WHAT THE TASK ASKS –
Scan the material below, then work out how many of its lines contain the word "title"; reply with that number only.

□ □ □ □ □ □ □

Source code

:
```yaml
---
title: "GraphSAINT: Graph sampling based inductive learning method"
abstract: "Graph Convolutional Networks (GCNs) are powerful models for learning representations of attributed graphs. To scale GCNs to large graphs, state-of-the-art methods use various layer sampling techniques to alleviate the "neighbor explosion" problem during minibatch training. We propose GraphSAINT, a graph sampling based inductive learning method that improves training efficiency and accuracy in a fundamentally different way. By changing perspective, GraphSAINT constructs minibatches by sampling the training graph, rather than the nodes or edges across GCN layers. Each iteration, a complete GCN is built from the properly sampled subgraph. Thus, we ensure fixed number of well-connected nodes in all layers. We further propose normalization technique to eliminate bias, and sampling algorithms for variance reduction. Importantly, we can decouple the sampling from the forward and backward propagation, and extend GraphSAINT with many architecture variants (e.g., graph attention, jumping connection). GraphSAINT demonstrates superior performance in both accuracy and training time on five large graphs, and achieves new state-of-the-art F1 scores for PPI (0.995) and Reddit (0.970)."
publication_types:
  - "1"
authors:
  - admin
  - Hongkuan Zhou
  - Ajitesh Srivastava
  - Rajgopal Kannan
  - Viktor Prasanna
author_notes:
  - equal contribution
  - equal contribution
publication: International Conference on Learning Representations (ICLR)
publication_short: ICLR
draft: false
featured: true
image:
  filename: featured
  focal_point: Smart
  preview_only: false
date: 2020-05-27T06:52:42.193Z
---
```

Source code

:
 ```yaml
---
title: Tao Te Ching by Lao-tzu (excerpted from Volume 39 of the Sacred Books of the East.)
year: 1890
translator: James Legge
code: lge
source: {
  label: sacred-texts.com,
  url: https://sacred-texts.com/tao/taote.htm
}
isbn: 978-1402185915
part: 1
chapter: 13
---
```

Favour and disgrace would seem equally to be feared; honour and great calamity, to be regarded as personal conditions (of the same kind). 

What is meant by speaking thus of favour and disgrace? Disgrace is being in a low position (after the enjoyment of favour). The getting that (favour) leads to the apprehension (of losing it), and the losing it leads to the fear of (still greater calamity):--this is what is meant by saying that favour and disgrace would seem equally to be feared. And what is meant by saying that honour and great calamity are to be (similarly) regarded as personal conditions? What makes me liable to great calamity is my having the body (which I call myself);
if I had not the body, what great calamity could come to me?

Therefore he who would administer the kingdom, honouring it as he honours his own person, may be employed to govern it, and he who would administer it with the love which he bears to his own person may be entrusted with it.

□ □ □ □ □ □ □

RESULT OF THE EXERCISE –
2